**Try it**
Every entry needs to appear again exactly as written below.

**Excerpted records**
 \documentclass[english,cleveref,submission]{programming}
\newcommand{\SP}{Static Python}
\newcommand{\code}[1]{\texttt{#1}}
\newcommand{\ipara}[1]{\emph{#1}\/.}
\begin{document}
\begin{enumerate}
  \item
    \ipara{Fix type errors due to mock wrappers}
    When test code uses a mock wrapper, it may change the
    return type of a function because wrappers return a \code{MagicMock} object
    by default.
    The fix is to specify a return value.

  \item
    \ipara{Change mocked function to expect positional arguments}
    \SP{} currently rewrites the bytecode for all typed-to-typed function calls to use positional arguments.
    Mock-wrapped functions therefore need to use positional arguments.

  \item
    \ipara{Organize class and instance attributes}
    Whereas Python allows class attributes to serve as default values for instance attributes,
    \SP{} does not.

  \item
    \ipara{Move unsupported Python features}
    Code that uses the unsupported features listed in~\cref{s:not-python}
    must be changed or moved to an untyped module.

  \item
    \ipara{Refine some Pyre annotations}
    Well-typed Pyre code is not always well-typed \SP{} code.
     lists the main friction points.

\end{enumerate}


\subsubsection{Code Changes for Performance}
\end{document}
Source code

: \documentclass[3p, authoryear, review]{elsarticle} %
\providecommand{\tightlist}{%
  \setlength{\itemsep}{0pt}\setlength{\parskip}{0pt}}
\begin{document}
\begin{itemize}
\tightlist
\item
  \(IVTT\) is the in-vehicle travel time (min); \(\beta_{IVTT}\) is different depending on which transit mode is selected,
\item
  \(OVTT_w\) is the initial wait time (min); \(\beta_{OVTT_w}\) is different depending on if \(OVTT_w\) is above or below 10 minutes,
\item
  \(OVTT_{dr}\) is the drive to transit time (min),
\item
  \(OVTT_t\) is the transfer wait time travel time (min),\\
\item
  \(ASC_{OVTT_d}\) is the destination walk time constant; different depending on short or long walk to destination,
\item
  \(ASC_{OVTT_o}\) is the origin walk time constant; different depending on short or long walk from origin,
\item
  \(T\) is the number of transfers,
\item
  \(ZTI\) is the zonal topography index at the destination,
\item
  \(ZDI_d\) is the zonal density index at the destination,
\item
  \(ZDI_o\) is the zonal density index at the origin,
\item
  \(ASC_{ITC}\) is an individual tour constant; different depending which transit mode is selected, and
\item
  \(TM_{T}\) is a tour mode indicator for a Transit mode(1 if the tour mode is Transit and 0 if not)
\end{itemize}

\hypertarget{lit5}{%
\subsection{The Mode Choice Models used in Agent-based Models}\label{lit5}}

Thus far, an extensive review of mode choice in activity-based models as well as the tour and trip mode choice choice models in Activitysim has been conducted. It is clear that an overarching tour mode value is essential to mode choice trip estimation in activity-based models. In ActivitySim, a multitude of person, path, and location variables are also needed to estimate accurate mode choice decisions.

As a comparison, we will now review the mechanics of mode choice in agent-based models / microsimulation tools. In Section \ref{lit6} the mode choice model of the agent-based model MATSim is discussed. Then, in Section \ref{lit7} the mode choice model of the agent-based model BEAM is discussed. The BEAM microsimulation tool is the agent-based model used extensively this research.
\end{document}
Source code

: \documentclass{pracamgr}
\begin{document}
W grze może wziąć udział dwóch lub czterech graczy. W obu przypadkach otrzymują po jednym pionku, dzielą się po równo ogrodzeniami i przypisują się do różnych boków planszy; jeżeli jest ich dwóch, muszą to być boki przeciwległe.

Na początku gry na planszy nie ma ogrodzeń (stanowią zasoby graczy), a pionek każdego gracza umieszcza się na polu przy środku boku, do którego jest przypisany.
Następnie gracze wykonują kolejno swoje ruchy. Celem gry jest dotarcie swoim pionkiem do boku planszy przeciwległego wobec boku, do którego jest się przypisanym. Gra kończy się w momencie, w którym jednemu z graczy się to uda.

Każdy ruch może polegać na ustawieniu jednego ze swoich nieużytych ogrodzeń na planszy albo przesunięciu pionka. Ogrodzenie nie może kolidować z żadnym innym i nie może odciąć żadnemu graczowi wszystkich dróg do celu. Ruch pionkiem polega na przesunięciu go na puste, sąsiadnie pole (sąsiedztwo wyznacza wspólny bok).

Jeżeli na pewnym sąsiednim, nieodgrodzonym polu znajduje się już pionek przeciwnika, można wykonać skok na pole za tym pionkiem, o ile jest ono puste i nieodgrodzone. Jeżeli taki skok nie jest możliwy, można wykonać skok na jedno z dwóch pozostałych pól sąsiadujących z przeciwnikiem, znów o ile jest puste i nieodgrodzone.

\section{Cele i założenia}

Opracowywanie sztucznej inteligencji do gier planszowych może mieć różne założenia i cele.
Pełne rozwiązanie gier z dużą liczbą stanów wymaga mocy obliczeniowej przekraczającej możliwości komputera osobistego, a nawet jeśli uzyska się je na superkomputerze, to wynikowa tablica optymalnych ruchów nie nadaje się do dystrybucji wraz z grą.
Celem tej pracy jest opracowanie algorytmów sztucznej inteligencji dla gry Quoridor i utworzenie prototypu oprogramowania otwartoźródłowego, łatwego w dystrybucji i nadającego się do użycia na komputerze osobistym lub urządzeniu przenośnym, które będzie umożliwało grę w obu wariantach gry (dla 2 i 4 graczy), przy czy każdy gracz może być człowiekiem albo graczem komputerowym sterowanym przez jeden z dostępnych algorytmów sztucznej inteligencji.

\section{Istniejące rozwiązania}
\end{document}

**Exercise output**
 \documentclass[english,cleveref,submission]{programming}
\newcommand{\SP}{Static Python}
\newcommand{\code}[1]{\texttt{#1}}
\newcommand{\ipara}[1]{\emph{#1}\/.}
\begin{document}
\begin{enumerate}
  \item
    \ipara{Fix type errors due to mock wrappers}
    When test code uses a mock wrapper, it may change the
    return type of a function because wrappers return a \code{MagicMock} object
    by default.
    The fix is to specify a return value.

  \item
    \ipara{Change mocked function to expect positional arguments}
    \SP{} currently rewrites the bytecode for all typed-to-typed function calls to use positional arguments.
    Mock-wrapped functions therefore need to use positional arguments.

  \item
    \ipara{Organize class and instance attributes}
    Whereas Python allows class attributes to serve as default values for instance attributes,
    \SP{} does not.

  \item
    \ipara{Move unsupported Python features}
    Code that uses the unsupported features listed in~\cref{s:not-python}
    must be changed or moved to an untyped module.

  \item
    \ipara{Refine some Pyre annotations}
    Well-typed Pyre code is not always well-typed \SP{} code.
     lists the main friction points.

\end{enumerate}


\subsubsection{Code Changes for Performance}
\end{document}
Source code

: \documentclass[3p, authoryear, review]{elsarticle} %
\providecommand{\tightlist}{%
  \setlength{\itemsep}{0pt}\setlength{\parskip}{0pt}}
\begin{document}
\begin{itemize}
\tightlist
\item
  \(IVTT\) is the in-vehicle travel time (min); \(\beta_{IVTT}\) is different depending on which transit mode is selected,
\item
  \(OVTT_w\) is the initial wait time (min); \(\beta_{OVTT_w}\) is different depending on if \(OVTT_w\) is above or below 10 minutes,
\item
  \(OVTT_{dr}\) is the drive to transit time (min),
\item
  \(OVTT_t\) is the transfer wait time travel time (min),\\
\item
  \(ASC_{OVTT_d}\) is the destination walk time constant; different depending on short or long walk to destination,
\item
  \(ASC_{OVTT_o}\) is the origin walk time constant; different depending on short or long walk from origin,
\item
  \(T\) is the number of transfers,
\item
  \(ZTI\) is the zonal topography index at the destination,
\item
  \(ZDI_d\) is the zonal density index at the destination,
\item
  \(ZDI_o\) is the zonal density index at the origin,
\item
  \(ASC_{ITC}\) is an individual tour constant; different depending which transit mode is selected, and
\item
  \(TM_{T}\) is a tour mode indicator for a Transit mode(1 if the tour mode is Transit and 0 if not)
\end{itemize}

\hypertarget{lit5}{%
\subsection{The Mode Choice Models used in Agent-based Models}\label{lit5}}

Thus far, an extensive review of mode choice in activity-based models as well as the tour and trip mode choice choice models in Activitysim has been conducted. It is clear that an overarching tour mode value is essential to mode choice trip estimation in activity-based models. In ActivitySim, a multitude of person, path, and location variables are also needed to estimate accurate mode choice decisions.

As a comparison, we will now review the mechanics of mode choice in agent-based models / microsimulation tools. In Section \ref{lit6} the mode choice model of the agent-based model MATSim is discussed. Then, in Section \ref{lit7} the mode choice model of the agent-based model BEAM is discussed. The BEAM microsimulation tool is the agent-based model used extensively this research.
\end{document}
Source code

: \documentclass{pracamgr}
\begin{document}
W grze może wziąć udział dwóch lub czterech graczy. W obu przypadkach otrzymują po jednym pionku, dzielą się po równo ogrodzeniami i przypisują się do różnych boków planszy; jeżeli jest ich dwóch, muszą to być boki przeciwległe.

Na początku gry na planszy nie ma ogrodzeń (stanowią zasoby graczy), a pionek każdego gracza umieszcza się na polu przy środku boku, do którego jest przypisany.
Następnie gracze wykonują kolejno swoje ruchy. Celem gry jest dotarcie swoim pionkiem do boku planszy przeciwległego wobec boku, do którego jest się przypisanym. Gra kończy się w momencie, w którym jednemu z graczy się to uda.

Każdy ruch może polegać na ustawieniu jednego ze swoich nieużytych ogrodzeń na planszy albo przesunięciu pionka. Ogrodzenie nie może kolidować z żadnym innym i nie może odciąć żadnemu graczowi wszystkich dróg do celu. Ruch pionkiem polega na przesunięciu go na puste, sąsiadnie pole (sąsiedztwo wyznacza wspólny bok).

Jeżeli na pewnym sąsiednim, nieodgrodzonym polu znajduje się już pionek przeciwnika, można wykonać skok na pole za tym pionkiem, o ile jest ono puste i nieodgrodzone. Jeżeli taki skok nie jest możliwy, można wykonać skok na jedno z dwóch pozostałych pól sąsiadujących z przeciwnikiem, znów o ile jest puste i nieodgrodzone.

\section{Cele i założenia}

Opracowywanie sztucznej inteligencji do gier planszowych może mieć różne założenia i cele.
Pełne rozwiązanie gier z dużą liczbą stanów wymaga mocy obliczeniowej przekraczającej możliwości komputera osobistego, a nawet jeśli uzyska się je na superkomputerze, to wynikowa tablica optymalnych ruchów nie nadaje się do dystrybucji wraz z grą.
Celem tej pracy jest opracowanie algorytmów sztucznej inteligencji dla gry Quoridor i utworzenie prototypu oprogramowania otwartoźródłowego, łatwego w dystrybucji i nadającego się do użycia na komputerze osobistym lub urządzeniu przenośnym, które będzie umożliwało grę w obu wariantach gry (dla 2 i 4 graczy), przy czy każdy gracz może być człowiekiem albo graczem komputerowym sterowanym przez jeden z dostępnych algorytmów sztucznej inteligencji.

\section{Istniejące rozwiązania}
\end{document}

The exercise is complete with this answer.